En lo de libre estoy totalmente de acuerdo. En lo de autosostenible no puedo estar en más desacuerdo. La autosostenibilidad económica en cultura, hoy en día, lleva a la dictadura del algoritmo y de lo comercial, suplantando la creatividad por la comercialidad. Es más, es que en los países actuales, apenas hay sectores económicos autosostenibles, no lo es el automovilístico, ni el energético, ni la agricultura, ni la construcción. Todos estos sectores y muchos más entrarían en crisis muy profundas si los estados dejaran de invertir en ellos. No termino de entender porque a la Cultura se le exige una solvencia económica que nunca se le exige a sectores que además generan cantidades ingentes de beneficios.
¿Y en qué propuestas culturales invertimos? Si los gestores de la inversión son de Vox, invertirán en que aparezcan muchos Morantes de la Puebla (ya que ellos creen que un señor ataviado de una manera freaky haciendo posturitas ante un toro, y luego matándolo, es cultura), si son exquisitos progresistas lo harán fomentando futuros supuestos rompedores Banksys o Calistos Bieitos, si son conservadores cultos seguramente preferirán los valores seguros y académicos del Teatro Real o el Liceu. Y donde yo vivo, si son nacionalistas no saldremos ni de del folklore de los castellers ni de los clones del peor Lluis Llach (sí, hubo un Lluis Llach bueno).
Pues para eso deben servir los programas electorales, por ejemplo, para dejar claro cual es la política que se quiere implementar si se llega al gobierno. Además, en el caso cultural, no es difícil llegar a un consenso sobre unas bases mínimas que además están recogidas en la constitución. Desarrollar la Constitución en lo que a políticas culturales se refiere sería un buen punto de partida para desarrollar esas inversiones.

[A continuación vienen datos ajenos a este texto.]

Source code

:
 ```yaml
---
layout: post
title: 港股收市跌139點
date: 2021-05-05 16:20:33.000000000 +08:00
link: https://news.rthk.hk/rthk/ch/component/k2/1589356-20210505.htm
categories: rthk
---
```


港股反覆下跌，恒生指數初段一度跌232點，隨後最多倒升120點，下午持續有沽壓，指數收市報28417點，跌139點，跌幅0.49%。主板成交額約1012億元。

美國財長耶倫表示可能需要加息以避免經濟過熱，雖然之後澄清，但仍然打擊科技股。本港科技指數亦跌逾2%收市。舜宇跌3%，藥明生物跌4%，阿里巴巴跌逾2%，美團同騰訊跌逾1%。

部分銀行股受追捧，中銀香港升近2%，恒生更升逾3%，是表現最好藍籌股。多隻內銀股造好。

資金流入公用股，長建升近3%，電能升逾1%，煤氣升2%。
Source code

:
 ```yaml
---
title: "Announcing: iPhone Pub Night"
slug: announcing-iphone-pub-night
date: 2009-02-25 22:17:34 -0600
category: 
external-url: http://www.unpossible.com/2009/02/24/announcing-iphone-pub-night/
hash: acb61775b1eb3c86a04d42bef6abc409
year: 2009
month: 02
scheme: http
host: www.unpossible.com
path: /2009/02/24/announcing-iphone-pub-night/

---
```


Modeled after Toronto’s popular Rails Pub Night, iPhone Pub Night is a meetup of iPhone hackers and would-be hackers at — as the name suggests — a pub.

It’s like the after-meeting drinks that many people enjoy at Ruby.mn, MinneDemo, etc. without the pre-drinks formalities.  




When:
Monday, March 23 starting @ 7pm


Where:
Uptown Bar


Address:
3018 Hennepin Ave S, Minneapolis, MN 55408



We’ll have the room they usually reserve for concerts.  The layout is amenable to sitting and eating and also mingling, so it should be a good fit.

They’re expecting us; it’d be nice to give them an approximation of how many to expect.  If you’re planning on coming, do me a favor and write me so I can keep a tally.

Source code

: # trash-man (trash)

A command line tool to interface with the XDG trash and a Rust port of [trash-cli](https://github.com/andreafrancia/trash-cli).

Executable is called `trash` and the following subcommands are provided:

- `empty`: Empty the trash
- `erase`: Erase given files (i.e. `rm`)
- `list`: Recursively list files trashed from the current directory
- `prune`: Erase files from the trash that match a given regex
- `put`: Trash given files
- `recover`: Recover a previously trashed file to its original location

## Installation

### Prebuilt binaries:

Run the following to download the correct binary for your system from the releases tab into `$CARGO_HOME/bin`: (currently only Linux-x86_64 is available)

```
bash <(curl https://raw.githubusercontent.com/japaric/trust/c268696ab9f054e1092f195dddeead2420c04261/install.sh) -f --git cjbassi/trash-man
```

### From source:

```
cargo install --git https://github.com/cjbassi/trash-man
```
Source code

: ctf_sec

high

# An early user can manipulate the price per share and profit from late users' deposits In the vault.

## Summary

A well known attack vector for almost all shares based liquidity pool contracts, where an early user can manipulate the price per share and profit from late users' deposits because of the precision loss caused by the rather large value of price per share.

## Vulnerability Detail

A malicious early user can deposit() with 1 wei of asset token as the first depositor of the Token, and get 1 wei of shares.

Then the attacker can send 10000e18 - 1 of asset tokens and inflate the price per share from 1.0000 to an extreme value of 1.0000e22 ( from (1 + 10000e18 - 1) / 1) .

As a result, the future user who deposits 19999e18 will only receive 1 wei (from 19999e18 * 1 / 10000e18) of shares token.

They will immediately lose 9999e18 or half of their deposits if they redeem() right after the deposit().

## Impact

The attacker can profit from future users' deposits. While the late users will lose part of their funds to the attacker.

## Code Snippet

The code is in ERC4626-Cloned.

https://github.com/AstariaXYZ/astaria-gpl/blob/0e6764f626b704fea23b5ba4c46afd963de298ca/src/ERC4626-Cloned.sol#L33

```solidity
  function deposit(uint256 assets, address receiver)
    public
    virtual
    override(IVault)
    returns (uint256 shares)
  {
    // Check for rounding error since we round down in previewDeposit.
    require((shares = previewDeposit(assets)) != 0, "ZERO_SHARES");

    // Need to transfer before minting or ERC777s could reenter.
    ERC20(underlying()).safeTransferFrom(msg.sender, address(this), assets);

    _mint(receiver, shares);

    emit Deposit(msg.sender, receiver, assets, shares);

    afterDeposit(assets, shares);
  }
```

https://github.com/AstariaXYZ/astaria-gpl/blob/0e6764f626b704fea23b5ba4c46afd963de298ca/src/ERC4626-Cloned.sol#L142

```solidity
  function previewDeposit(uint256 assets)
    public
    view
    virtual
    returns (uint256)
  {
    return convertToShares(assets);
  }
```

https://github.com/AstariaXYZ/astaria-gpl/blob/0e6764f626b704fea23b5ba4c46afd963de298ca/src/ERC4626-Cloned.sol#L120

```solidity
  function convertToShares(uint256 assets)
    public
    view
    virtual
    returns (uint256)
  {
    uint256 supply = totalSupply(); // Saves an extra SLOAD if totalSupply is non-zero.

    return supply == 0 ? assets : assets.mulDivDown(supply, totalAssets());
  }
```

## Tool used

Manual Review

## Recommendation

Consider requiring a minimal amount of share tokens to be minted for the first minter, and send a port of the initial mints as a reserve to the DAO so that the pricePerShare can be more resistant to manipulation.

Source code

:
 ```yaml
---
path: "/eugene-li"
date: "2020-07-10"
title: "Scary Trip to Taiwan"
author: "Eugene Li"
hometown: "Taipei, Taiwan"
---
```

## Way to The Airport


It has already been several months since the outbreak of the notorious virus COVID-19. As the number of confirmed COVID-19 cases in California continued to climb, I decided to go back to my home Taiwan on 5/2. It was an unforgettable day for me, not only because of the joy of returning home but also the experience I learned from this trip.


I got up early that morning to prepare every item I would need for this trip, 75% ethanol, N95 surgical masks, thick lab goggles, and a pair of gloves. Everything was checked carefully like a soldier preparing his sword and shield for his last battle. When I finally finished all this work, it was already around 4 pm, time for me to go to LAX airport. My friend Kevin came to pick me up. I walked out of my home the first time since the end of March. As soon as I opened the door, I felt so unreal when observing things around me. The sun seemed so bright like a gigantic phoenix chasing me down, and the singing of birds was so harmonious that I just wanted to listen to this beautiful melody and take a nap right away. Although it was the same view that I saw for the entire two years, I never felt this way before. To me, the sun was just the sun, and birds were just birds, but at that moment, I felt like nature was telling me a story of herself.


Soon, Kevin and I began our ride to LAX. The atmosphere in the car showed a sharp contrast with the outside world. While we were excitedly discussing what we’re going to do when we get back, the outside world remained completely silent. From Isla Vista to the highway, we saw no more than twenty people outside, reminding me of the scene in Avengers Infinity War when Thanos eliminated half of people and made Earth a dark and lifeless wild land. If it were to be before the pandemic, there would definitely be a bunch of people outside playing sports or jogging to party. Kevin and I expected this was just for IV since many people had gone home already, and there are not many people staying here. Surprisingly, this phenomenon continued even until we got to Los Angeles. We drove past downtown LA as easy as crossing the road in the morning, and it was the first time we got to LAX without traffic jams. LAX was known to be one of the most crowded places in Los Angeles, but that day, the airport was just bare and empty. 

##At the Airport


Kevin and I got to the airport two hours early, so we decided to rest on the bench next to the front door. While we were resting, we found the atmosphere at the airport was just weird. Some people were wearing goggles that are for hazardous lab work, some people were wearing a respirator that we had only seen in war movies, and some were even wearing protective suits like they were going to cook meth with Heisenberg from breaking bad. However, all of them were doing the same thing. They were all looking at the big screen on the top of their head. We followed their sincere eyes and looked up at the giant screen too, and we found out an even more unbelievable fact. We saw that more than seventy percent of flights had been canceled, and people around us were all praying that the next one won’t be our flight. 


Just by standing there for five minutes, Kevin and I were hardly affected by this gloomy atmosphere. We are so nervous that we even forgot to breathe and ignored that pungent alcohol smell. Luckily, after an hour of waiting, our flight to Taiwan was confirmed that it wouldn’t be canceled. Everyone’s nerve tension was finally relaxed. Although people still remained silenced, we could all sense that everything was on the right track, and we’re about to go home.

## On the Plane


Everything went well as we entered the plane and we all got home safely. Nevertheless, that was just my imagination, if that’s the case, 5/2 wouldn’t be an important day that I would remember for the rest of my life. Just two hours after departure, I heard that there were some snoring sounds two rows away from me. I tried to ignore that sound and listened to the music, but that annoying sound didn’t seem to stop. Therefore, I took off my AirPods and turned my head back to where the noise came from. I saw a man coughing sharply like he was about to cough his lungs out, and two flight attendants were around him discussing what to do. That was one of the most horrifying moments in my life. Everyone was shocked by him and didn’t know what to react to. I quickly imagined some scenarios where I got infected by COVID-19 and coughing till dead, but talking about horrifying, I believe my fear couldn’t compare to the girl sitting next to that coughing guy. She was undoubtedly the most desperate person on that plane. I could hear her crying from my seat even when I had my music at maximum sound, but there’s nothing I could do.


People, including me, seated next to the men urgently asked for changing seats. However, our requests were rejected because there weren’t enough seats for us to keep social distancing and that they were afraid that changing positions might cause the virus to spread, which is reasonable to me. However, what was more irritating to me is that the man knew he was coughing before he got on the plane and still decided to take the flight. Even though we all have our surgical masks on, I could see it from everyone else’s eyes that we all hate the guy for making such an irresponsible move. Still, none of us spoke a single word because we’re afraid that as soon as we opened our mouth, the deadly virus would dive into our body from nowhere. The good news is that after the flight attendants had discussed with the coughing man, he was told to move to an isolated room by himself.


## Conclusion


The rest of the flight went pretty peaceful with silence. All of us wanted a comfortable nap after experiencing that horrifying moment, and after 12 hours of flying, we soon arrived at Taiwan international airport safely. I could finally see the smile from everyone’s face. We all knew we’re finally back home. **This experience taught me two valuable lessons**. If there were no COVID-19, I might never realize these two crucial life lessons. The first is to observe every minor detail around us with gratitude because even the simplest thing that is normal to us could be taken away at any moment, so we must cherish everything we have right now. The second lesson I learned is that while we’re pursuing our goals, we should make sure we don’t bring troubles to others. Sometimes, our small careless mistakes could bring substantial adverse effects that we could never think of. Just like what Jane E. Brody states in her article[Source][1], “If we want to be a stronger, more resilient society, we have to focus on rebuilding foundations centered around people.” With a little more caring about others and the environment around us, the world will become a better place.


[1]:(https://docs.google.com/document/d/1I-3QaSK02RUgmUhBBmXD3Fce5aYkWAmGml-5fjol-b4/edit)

«Debe enviarnos toda la documentación/facturas a través de la web Tal».
La web no admite PDF, ni Word (mala idea enviar un documento personal en formato editable, pero la desesperación manda) ni JPG, ni HTML, ni RTF, ni TXT… Pruebas en otros dos o tres navegadores.
La persona encargada no sabe cuál es el problema, y reitera que es el único medio.
Has trabajado como administrativa, con distintos programas, con muchos formatos, eres resolutiva, espabilada y tienes experiencia… pero aún así te sientes una completa inútil.
El servicio de ayuda te lleva a otra web externa donde un PDF descargable de 80 páginas te explica el proceso genérico pero no te soluciona nada.
Mañanas enteras tramitando, accediendo, descargando, respondiendo.
Y tanto que hay miedo. Miedo a que la ATT te diga que hay 200€ que no cuadran porque alguien no los ha declarado, supongo. Pero se pasan con la guasa:
Adjuntas una «Declaración jurada de que estás al día con esto, con lo otro y con la ley». ¿Y si me han robado los datos de mi tarjeta de crédito y aún no lo sé? ¿Y si mi declaración está en trámite y me sale algún error? ¿Me estoy metiendo yo a título personal en un lío legal?
Yo solo quería dibujar.
Hace ya tiempo que decidí que no aceptaría más encargos de la administración pública que no estuviesen remunerados con una cifra mayor a X dígitos, que me compense no solo el trabajo en sí, si no el tiempo empleado en el apartado burocrático, el estrés y la ansiedad generados, y el agotamiento físico y mental.